Simple Tips for Health at College

This week is my spring break, holla! I’m working on my social health, visiting my childhood best friend at her school in Tennessee for the weekend, then flying to Tampa to spend the week with my roommate and suite mate. Not practicing very good financial wellness perhaps–but health is all about balance. A trade-off: decreased bank account balance for good times with friends. I’m learning–and I have  a lot to learn about finance management.

While talking with my friend’s friends, the conversation drifted to health, to lifestyle changes while at school. And being healthy physically at school is hard. There is nearly unlimited access to food–sugary, delicious, refined foods. There is less time to sleep–school work and social activities keep some of us from getting the minimum eight hours.

There are upsides, however! At school there is often the convenience of healthy food options if you know what to look for, and easy access to physical activity centers and gyms. My conversations with different college students prompted this post. I realize that not everyone is conscientious or knowledgeable about nutrition, and the noise about “healthy” or “low fat” can be confusing. In the future, I’ll elaborate on different aspects of nutrition and physical activity. I’m passionate about what goes into my body, and you should be too!

Tip #1 Banish negative self talk. No good comes from negativity about ourselves. Without self love, we have nothing–enlist the help of others and agree to ban fat talk, defeatist attitudes, and harmful criticism. When I think about all the time I’ve wasted being critical of myself, it irritates me. My time could have been so much better spent.

Tip #2 Find exercise you love, and do it often! Friends of mine obsess over Zumba, I’d rather shave my head. Almost. For me, running and yoga relieve stress and make me happy. Does your school offer exercise classes? Try a new one! I rediscovered Pilates at school, and it’s awesome. Aim for activity, even if it’s light. Calling your mom? Go for a walk while you chat. Heading to your dorm on the fourth floor? Take the stairs.

Tip #3 Set a time when “the kitchen is closed.” Staying up late, it’s easy to eat junk food at all hours. While it’s a myth that eating at night makes you gain weight, eating when you aren’t hungry does. For me, I don’t like to eat after 8, which is probably ridiculously early for some people. I haven’t been following this guideline closely, and I notice I sleep and feel worse when I eat late because it is typically mindless snacking–rarely is it healthy or conscious.

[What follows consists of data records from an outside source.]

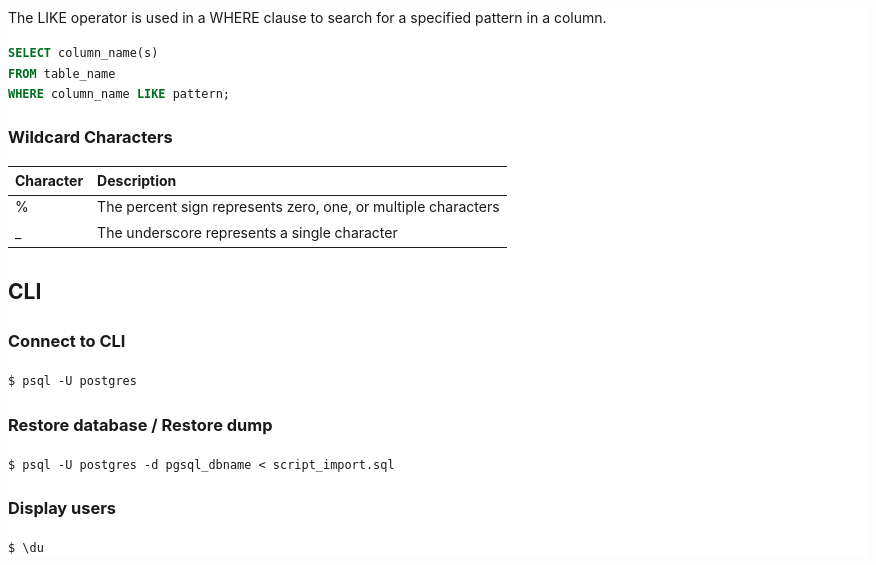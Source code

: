 The LIKE operator is used in a WHERE clause to search for a specified pattern in a column.

```sql
SELECT column_name(s)
FROM table_name
WHERE column_name LIKE pattern;
```

### Wildcard Characters

| Character | Description |
| :--- | :--- |
| % | The percent sign represents zero, one, or multiple characters |
| _ | The underscore represents a single character |

## CLI

### Connect to CLI
```
$ psql -U postgres
```

### Restore database / Restore dump
```
$ psql -U postgres -d pgsql_dbname < script_import.sql
```

### Display users
```
$ \du
```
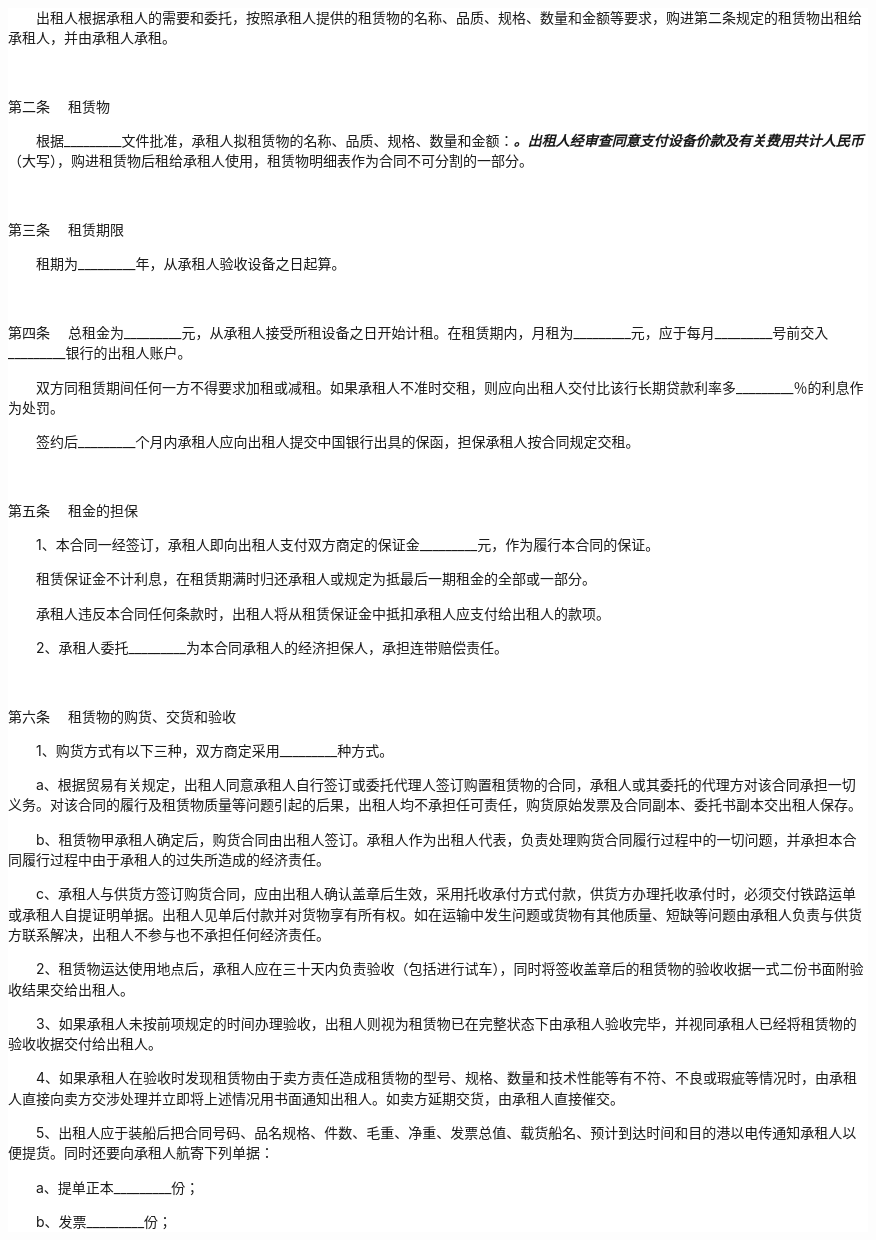 　　出租人根据承租人的需要和委托，按照承租人提供的租赁物的名称、品质、规格、数量和金额等要求，购进第二条规定的租赁物出租给承租人，并由承租人承租。

　　

第二条
　租赁物

　　根据_________文件批准，承租人拟租赁物的名称、品质、规格、数量和金额：_________。出租人经审查同意支付设备价款及有关费用共计人民币_________（大写），购进租赁物后租给承租人使用，租赁物明细表作为合同不可分割的一部分。

　　

第三条
　租赁期限

　　租期为_________年，从承租人验收设备之日起算。

　　

第四条
　总租金为_________元，从承租人接受所租设备之日开始计租。在租赁期内，月租为_________元，应于每月_________号前交入_________银行的出租人账户。

　　双方同租赁期间任何一方不得要求加租或减租。如果承租人不准时交租，则应向出租人交付比该行长期贷款利率多_________％的利息作为处罚。

　　签约后_________个月内承租人应向出租人提交中国银行出具的保函，担保承租人按合同规定交租。

　　

第五条
　租金的担保

　　1、本合同一经签订，承租人即向出租人支付双方商定的保证金_________元，作为履行本合同的保证。

　　租赁保证金不计利息，在租赁期满时归还承租人或规定为抵最后一期租金的全部或一部分。

　　承租人违反本合同任何条款时，出租人将从租赁保证金中抵扣承租人应支付给出租人的款项。

　　2、承租人委托_________为本合同承租人的经济担保人，承担连带赔偿责任。

　　

第六条
　租赁物的购货、交货和验收

　　1、购货方式有以下三种，双方商定采用_________种方式。

　　a、根据贸易有关规定，出租人同意承租人自行签订或委托代理人签订购置租赁物的合同，承租人或其委托的代理方对该合同承担一切义务。对该合同的履行及租赁物质量等问题引起的后果，出租人均不承担任可责任，购货原始发票及合同副本、委托书副本交出租人保存。

　　b、租赁物甲承租人确定后，购货合同由出租人签订。承租人作为出租人代表，负责处理购货合同履行过程中的一切问题，并承担本合同履行过程中由于承租人的过失所造成的经济责任。

　　c、承租人与供货方签订购货合同，应由出租人确认盖章后生效，采用托收承付方式付款，供货方办理托收承付时，必须交付铁路运单或承租人自提证明单据。出租人见单后付款并对货物享有所有权。如在运输中发生问题或货物有其他质量、短缺等问题由承租人负责与供货方联系解决，出租人不参与也不承担任何经济责任。

　　2、租赁物运达使用地点后，承租人应在三十天内负责验收（包括进行试车），同时将签收盖章后的租赁物的验收收据一式二份书面附验收结果交给出租人。

　　3、如果承租人未按前项规定的时间办理验收，出租人则视为租赁物已在完整状态下由承租人验收完毕，并视同承租人已经将租赁物的验收收据交付给出租人。

　　4、如果承租人在验收时发现租赁物由于卖方责任造成租赁物的型号、规格、数量和技术性能等有不符、不良或瑕疵等情况时，由承租人直接向卖方交涉处理并立即将上述情况用书面通知出租人。如卖方延期交货，由承租人直接催交。

　　5、出租人应于装船后把合同号码、品名规格、件数、毛重、净重、发票总值、载货船名、预计到达时间和目的港以电传通知承租人以便提货。同时还要向承租人航寄下列单据：

　　a、提单正本_________份；

　　b、发票_________份；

Tip #4 Meatless Mondays! (Or Tuesdays, Wednesdays, Thursdays, or Fridays) I’m a vegan, but I know most people aren’t! Setting a day to abstain from meat can prompt you to try new foods and eat healthier while helping the environment. If you’re already vegetarian, try a vegan day. Since becoming vegetarian and then vegan my range of foods has actually increased.

Tip #5 Don’t cut out foods you love. If you suddenly decide you’re going to cut out all ice cream, cookies, and desserts when you’re used to having three desserts a day, you’ll stick to your strict new regime for about two days. Then, you’ll inevitably end up having ten at once because you feel deprived. Continue to eat foods you love, but have smaller portions less often. If you know you’re going to have dessert at dinner, it can encourage you to eat well at lunch.

Tip #6 Get creative in the dining hall. My friends are always amazed with the creations I concoct. I’ll make a massive salad, top it with a veggie burger, guacamole, hummus, nuts and salsa and go to town. Or, I’ll take a stir fry and wander around the dining hall adding little bits that look good. If you like how healthy food tastes, you’ll be more likely to eat it.

Tip #7 Sleep! I get at least 8 hours a night. When I first got to school, I had a really hard time falling and staying asleep. If you have trouble sleeping at school, try to minimize light in your room. You can also take melatonin a half hour to hour before you go to bed, and try to get a routine that signals to your body you are ready to go to bed. For example, minimize screen time (tv, computer, etc.) for an hour before you go to sleep, or do the same thing every night before you go sleep. It’ll help. People who get more sleep perform better and have healthier body weights.

Tip #8 Eat breakfast every day. Eating breakfast kick starts your metabolism and regulates your appetite for the rest of the day. Try to eat within an hour of waking up, and have something with protein and fiber. I’ve been training myself to eat oatmeal despite my history of hatred for the mushy breakfast dish. I mix in peanut butter, puffed rice cereal or granola for something to chew on, flax seed, protein powder, and soy milk. Maybe it isn’t unadulterated oatmeal but it keeps me full until lunch and makes me feel energized! Studies show that people who eat breakfast have more energy, healthier body weights, and improved concentration.

What do/did you do to stay healthy at college?